Paper Sons and Daughters: Growing up Chinese in South Africa by Ufrieda Ho
“I lie on the lap of a giant pink teddy bear and stare up at a galaxy of full stops in the perforated canopy of my dad’s old Cortina.”
So begins Ufrieda Ho’s exquisite memoir of her life growing up as the child of Chinese immigrants to South Africa. Was she Chinese or was she South African? Both, actually, but neither entirely. It is a dominant theme throughout the book: this sense of being caught between worlds and cultures. During apartheid, being Chinese in South Africa meant being a second-class citizen, yet also offered a degree of invisibility and thus defended against apartheid’s harshest laws, reserved for its Black citizens.
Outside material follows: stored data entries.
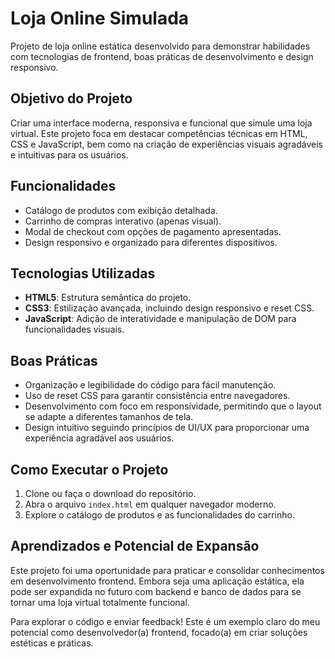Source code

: # Loja Online Simulada

Projeto de loja online estática desenvolvido para demonstrar habilidades com tecnologias de frontend, boas práticas de desenvolvimento e design responsivo.

## Objetivo do Projeto

Criar uma interface moderna, responsiva e funcional que simule uma loja virtual. Este projeto foca em destacar competências técnicas em HTML, CSS e JavaScript, bem como na criação de experiências visuais agradáveis e intuitivas para os usuários.

## Funcionalidades

- Catálogo de produtos com exibição detalhada.
- Carrinho de compras interativo (apenas visual).
- Modal de checkout com opções de pagamento apresentadas.
- Design responsivo e organizado para diferentes dispositivos.

## Tecnologias Utilizadas

- **HTML5**: Estrutura semântica do projeto.
- **CSS3**: Estilização avançada, incluindo design responsivo e reset CSS.
- **JavaScript**: Adição de interatividade e manipulação de DOM para funcionalidades visuais.

## Boas Práticas

- Organização e legibilidade do código para fácil manutenção.
- Uso de reset CSS para garantir consistência entre navegadores.
- Desenvolvimento com foco em responsividade, permitindo que o layout se adapte a diferentes tamanhos de tela.
- Design intuitivo seguindo princípios de UI/UX para proporcionar uma experiência agradável aos usuários.

## Como Executar o Projeto

1. Clone ou faça o download do repositório.
2. Abra o arquivo `index.html` em qualquer navegador moderno.
3. Explore o catálogo de produtos e as funcionalidades do carrinho.

## Aprendizados e Potencial de Expansão

Este projeto foi uma oportunidade para praticar e consolidar conhecimentos em desenvolvimento frontend. Embora seja uma aplicação estática, ela pode ser expandida no futuro com backend e banco de dados para se tornar uma loja virtual totalmente funcional.

Para explorar o código e enviar feedback! Este é um exemplo claro do meu potencial como desenvolvedor(a) frontend, focado(a) em criar soluções estéticas e práticas.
One of the book’s most moving stories’ is that of Ho’s father, who stowed-away aboard a ship headed for South Africa. In the new country, her father must buy an identity from an already established family, making him a paper son (as many did). To earn a living, he becomes a fahfee runner—an illegal gambling game, especially popular in Black townships where he becomes “ma-China.” Though his career brings rewards and a degree of shame, it offers the family a life in South Africa that is retold with considerable warmth.
All Under Heaven by Darryl Accone
South African arts and culture critic Darryl Accone writes of another family that came to the country in search of fortune. A compelling work of auto-fiction, Accone recounts the lives of three generations of his Chinese family in South Africa. It begins with a journey from Sha Kiu village in southern China in 1911, via Hong Kong, to ultimately seek wealth in Johannesburg. Accone writes of the Chinese countryside with poetic weight:
“there was more and more: mountains with strange shapes, rivers that ran yellow, gorges so deep that sunlight never touched their depths.”
These descriptions evoke a sense of longing for an ancestral home, pulling at the very notion of homeland. Here too, there is a sense of ambivalence: South African or Chinese? Accone writes forcefully about the humiliations as the absurd apartheid laws are implemented:
“But what kind of country will these children inherit when they grow up? Look at things today. We can’t own houses anywhere. Our children need permits to attend private schools. We can’t stay in hotels because of the liquor act. We can’t have a drink in hotel bars or lounges, though ‘foreign Chinese’ can.”
A Casualty of Power by Mukuka Chipanta
A Casualty of Power, by Zambian writer (and aerospace engineer) Mukuka Chipanta, is amongst the earlier novels (in a burgeoning arena) to explore the contemporary link between China and an African country. The story is set on a Zambian Copperbelt mine, where an incident of labor unrest leads to a horrific act of violence. Neither come off well: the Chinese supervisors far from home and immersed in a new country and culture—often portrayed as reverting to exploitation, if not outright bias against their African labor force, nor the African government officials, who sell off the mines cheaply, choosing personal gain over societal benefit.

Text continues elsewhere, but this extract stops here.